Interestingly, Singer read on a blog that Michaelson and Skultety had allegedly defrauded many victims and reported them to the FBI and other federal agencies. “I’m willing to put money down that (Skultety and Michaelson) will be indicted,” Singer said.
Read the original article in the Thousand Oaks Acorn.
March 15th, 2011 at 10:54pm
Stewart Title has settled a lawsuit filed by investors of bankrupt North County developer Kelly Gearhart. Stewart Title was sued by 300 of Gearhart’s investors by the law firm of Kirby, Noonan, Lance and Hoge, which accused it of conspiring with Gearhart and Hurst Financial, Inc. to defraud the investors in a real estate investment fraud scheme. The plaintiffs will receive approximately 27% of their investments.
Kelly Gearhart, who no longer lives in California, is the subject of a federal investigation into racketeering, money laundering and mail fraud, as is Jay Miller, the president of Hurst Financial. According to Cal Coast News, more than 1,200 investors, many of them elderly, invested more than $100 million with Hurst Financial that cannot be found.
Read the original article in the Cal Coast News. You can also read more details in earlier postings of the California Real Estate Fraud Report.
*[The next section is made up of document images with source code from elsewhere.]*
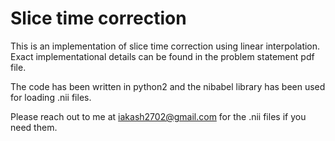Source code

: # Slice time correction
This is an implementation of slice time correction using linear interpolation. Exact implementational details can be found in the problem statement pdf file. 

The code has been written in python2 and the nibabel library has been used for loading .nii files. 

Please reach out to me at iakash2702@gmail.com for the .nii files if you need them. 
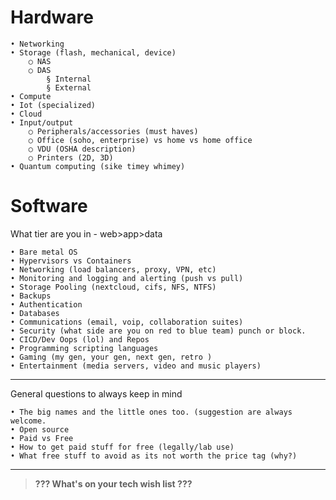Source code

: # Hardware
	• Networking
	• Storage (flash, mechanical, device) 
		○ NAS
		○ DAS
			§ Internal
			§ External 
	• Compute
	• Iot (specialized)
	• Cloud
	• Input/output 
		○ Peripherals/accessories (must haves)
		○ Office (soho, enterprise) vs home vs home office 
		○ VDU (OSHA description)
		○ Printers (2D, 3D)
	• Quantum computing (sike timey whimey) 
	

# Software
What tier are you in - web>app>data

	• Bare metal OS 
	• Hypervisors vs Containers
	• Networking (load balancers, proxy, VPN, etc) 
	• Monitoring and logging and alerting (push vs pull) 
	• Storage Pooling (nextcloud, cifs, NFS, NTFS) 
	• Backups
	• Authentication 
	• Databases 
	• Communications (email, voip, collaboration suites) 
	• Security (what side are you on red to blue team) punch or block. 
	• CICD/Dev Oops (lol) and Repos 
	• Programming scripting languages
	• Gaming (my gen, your gen, next gen, retro ) 
	• Entertainment (media servers, video and music players) 
	
---
General questions to always keep in mind

	• The big names and the little ones too. (suggestion are always welcome.
	• Open source
	• Paid vs Free
	• How to get paid stuff for free (legally/lab use)
	• What free stuff to avoid as its not worth the price tag (why?)

---
>**??? What's on your tech wish list ???**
December 23rd, 2010 at 1:27pm
Guadalupe Valencia, 46, has pleaded guilty to two counts (each) of mail fraud, wire fraud and tax fraud according to the U.S. Attorney’s Office.
Valencia purportedly stole almost $7 million from 150 victims by running a real estate investment fraud that was nothing more than a Ponzi scheme. She told investors that their money was full secured with deeds of trust and even issued promissory notes. The profits she promised – which should have raised red flags to any investor – were 8-20% in 45 days.
Valencia’s companies were in Downey and called Real Estate & Loan Consultants and R.E. Equity Group, Inc.
Read the full article in the Pasadena Star News.
December 3rd, 2010 at 9:16am
An article in the Los Angeles Times states that Jesse Alvin Cripps, 57, has been arrested in a real estate scam. According to the FBI, Cripps is thought to have stolen $2 million from persons he met through his church and other avenues by telling them they would earn 10% each month by investing in his real estate investment trust when he used the money for personal use instead.
The State of California Department of Corporations has also issued a cease-and-desist order against Jesse Alvin Cripps and his business Horizon Financial Services, Inc. because he “misrepresented to investors during the offer or sale of securities that investors would receive a profitable return on their investments.”
Read the cease-and-desist order here.
November 19th, 2010 at 9:07am
A Sacramento-area man has been charged with wire fraud for allegedly scamming investors out of $11 million.
According to U.S. Attorney Benjamin Wagner, Christopher Jackson, 43, solicited people to invest in real estate between 2005 and 2009 under his company name Genesis Innovations. Jackson is accused of investing less than $2.5 million of the funds and using the rest to buy himself a BMW, lease a Lamborghini and Range Rover and fund his lavish tastes in food, hotels and jewelry.
Read the full article in the Central Valley Business Times.
October 3rd, 2010 at 5:47pm
The owner of Diversified Lending Group, Inc. was arrested September 13 in Cannes, France for operating a $225 million Ponzi scheme, according to U.S. Attorney Andre Birotte Jr.
Bruce Fred Friedman, 60, is accused of a real estate fraud scheme in which he promised investors annualized returnes of from 9 to 12 percent, when in fact he used the investors’ monies for his other business ventures. Friedman told the investors, whom the FBI estimates lost a collective $191 million, that their money would be used to purchase, rehabilitate and re-sell residential housing.